== Records shown ==
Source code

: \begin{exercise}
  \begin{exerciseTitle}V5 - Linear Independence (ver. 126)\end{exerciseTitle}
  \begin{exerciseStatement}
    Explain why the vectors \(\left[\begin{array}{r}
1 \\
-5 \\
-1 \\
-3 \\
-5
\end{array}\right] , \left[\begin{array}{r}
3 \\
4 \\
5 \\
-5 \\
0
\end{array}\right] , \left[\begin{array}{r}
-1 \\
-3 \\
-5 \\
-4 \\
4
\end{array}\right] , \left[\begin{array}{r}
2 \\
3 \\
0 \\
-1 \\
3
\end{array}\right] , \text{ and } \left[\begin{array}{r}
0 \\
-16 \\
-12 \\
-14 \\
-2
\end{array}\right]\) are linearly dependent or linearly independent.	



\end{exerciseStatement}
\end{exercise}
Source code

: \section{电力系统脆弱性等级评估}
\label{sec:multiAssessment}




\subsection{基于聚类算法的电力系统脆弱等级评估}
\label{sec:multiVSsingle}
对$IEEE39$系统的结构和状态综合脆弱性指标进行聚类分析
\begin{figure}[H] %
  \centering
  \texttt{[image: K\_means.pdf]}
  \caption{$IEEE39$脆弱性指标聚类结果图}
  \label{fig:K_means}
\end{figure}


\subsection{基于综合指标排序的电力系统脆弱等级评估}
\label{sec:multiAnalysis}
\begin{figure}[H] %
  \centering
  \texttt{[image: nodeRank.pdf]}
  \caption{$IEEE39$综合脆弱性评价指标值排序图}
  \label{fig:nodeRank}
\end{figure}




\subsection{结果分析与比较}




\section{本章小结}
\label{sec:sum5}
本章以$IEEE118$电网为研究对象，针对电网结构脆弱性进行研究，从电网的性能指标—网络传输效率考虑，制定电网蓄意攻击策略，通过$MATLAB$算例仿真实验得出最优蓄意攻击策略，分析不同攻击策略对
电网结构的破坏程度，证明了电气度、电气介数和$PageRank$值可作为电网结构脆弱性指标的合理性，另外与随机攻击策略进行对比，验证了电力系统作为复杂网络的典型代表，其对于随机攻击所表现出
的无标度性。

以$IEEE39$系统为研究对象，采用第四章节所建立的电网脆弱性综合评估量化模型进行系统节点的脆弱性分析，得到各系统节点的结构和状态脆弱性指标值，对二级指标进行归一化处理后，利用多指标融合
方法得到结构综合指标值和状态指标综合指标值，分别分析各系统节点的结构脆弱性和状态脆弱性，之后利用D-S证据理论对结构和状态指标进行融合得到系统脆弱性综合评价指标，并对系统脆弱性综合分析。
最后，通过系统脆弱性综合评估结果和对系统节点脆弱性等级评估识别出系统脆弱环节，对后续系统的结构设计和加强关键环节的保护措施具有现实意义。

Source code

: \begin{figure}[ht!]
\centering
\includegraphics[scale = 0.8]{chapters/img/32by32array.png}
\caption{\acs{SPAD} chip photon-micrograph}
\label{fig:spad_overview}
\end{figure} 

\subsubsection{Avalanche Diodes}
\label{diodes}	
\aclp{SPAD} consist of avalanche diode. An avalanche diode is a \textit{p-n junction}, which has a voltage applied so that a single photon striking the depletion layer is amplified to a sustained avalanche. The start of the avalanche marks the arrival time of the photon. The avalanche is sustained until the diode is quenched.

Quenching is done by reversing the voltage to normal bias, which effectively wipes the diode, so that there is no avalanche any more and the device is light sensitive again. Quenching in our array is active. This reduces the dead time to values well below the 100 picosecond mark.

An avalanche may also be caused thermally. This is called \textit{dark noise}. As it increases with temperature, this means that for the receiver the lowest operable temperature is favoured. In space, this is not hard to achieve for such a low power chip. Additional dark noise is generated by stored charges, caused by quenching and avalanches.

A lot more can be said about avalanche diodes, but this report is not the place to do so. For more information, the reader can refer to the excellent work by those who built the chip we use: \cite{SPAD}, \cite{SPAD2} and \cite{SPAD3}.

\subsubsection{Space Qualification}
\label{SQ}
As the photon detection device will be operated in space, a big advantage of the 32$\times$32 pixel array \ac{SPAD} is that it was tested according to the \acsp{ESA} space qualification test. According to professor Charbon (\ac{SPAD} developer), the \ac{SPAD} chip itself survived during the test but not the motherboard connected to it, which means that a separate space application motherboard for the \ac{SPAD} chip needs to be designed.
===
**To do**
Exactly as shown, output all of the material above.

**Answer to this problem**
Source code

: \begin{exercise}
  \begin{exerciseTitle}V5 - Linear Independence (ver. 126)\end{exerciseTitle}
  \begin{exerciseStatement}
    Explain why the vectors \(\left[\begin{array}{r}
1 \\
-5 \\
-1 \\
-3 \\
-5
\end{array}\right] , \left[\begin{array}{r}
3 \\
4 \\
5 \\
-5 \\
0
\end{array}\right] , \left[\begin{array}{r}
-1 \\
-3 \\
-5 \\
-4 \\
4
\end{array}\right] , \left[\begin{array}{r}
2 \\
3 \\
0 \\
-1 \\
3
\end{array}\right] , \text{ and } \left[\begin{array}{r}
0 \\
-16 \\
-12 \\
-14 \\
-2
\end{array}\right]\) are linearly dependent or linearly independent.	



\end{exerciseStatement}
\end{exercise}
Source code

: \section{电力系统脆弱性等级评估}
\label{sec:multiAssessment}




\subsection{基于聚类算法的电力系统脆弱等级评估}
\label{sec:multiVSsingle}
对$IEEE39$系统的结构和状态综合脆弱性指标进行聚类分析
\begin{figure}[H] %
  \centering
  \texttt{[image: K\_means.pdf]}
  \caption{$IEEE39$脆弱性指标聚类结果图}
  \label{fig:K_means}
\end{figure}


\subsection{基于综合指标排序的电力系统脆弱等级评估}
\label{sec:multiAnalysis}
\begin{figure}[H] %
  \centering
  \texttt{[image: nodeRank.pdf]}
  \caption{$IEEE39$综合脆弱性评价指标值排序图}
  \label{fig:nodeRank}
\end{figure}




\subsection{结果分析与比较}




\section{本章小结}
\label{sec:sum5}
本章以$IEEE118$电网为研究对象，针对电网结构脆弱性进行研究，从电网的性能指标—网络传输效率考虑，制定电网蓄意攻击策略，通过$MATLAB$算例仿真实验得出最优蓄意攻击策略，分析不同攻击策略对
电网结构的破坏程度，证明了电气度、电气介数和$PageRank$值可作为电网结构脆弱性指标的合理性，另外与随机攻击策略进行对比，验证了电力系统作为复杂网络的典型代表，其对于随机攻击所表现出
的无标度性。

以$IEEE39$系统为研究对象，采用第四章节所建立的电网脆弱性综合评估量化模型进行系统节点的脆弱性分析，得到各系统节点的结构和状态脆弱性指标值，对二级指标进行归一化处理后，利用多指标融合
方法得到结构综合指标值和状态指标综合指标值，分别分析各系统节点的结构脆弱性和状态脆弱性，之后利用D-S证据理论对结构和状态指标进行融合得到系统脆弱性综合评价指标，并对系统脆弱性综合分析。
最后，通过系统脆弱性综合评估结果和对系统节点脆弱性等级评估识别出系统脆弱环节，对后续系统的结构设计和加强关键环节的保护措施具有现实意义。

Source code

: \begin{figure}[ht!]
\centering
\includegraphics[scale = 0.8]{chapters/img/32by32array.png}
\caption{\acs{SPAD} chip photon-micrograph}
\label{fig:spad_overview}
\end{figure} 

\subsubsection{Avalanche Diodes}
\label{diodes}	
\aclp{SPAD} consist of avalanche diode. An avalanche diode is a \textit{p-n junction}, which has a voltage applied so that a single photon striking the depletion layer is amplified to a sustained avalanche. The start of the avalanche marks the arrival time of the photon. The avalanche is sustained until the diode is quenched.

Quenching is done by reversing the voltage to normal bias, which effectively wipes the diode, so that there is no avalanche any more and the device is light sensitive again. Quenching in our array is active. This reduces the dead time to values well below the 100 picosecond mark.

An avalanche may also be caused thermally. This is called \textit{dark noise}. As it increases with temperature, this means that for the receiver the lowest operable temperature is favoured. In space, this is not hard to achieve for such a low power chip. Additional dark noise is generated by stored charges, caused by quenching and avalanches.

A lot more can be said about avalanche diodes, but this report is not the place to do so. For more information, the reader can refer to the excellent work by those who built the chip we use: \cite{SPAD}, \cite{SPAD2} and \cite{SPAD3}.

\subsubsection{Space Qualification}
\label{SQ}
As the photon detection device will be operated in space, a big advantage of the 32$\times$32 pixel array \ac{SPAD} is that it was tested according to the \acsp{ESA} space qualification test. According to professor Charbon (\ac{SPAD} developer), the \ac{SPAD} chip itself survived during the test but not the motherboard connected to it, which means that a separate space application motherboard for the \ac{SPAD} chip needs to be designed.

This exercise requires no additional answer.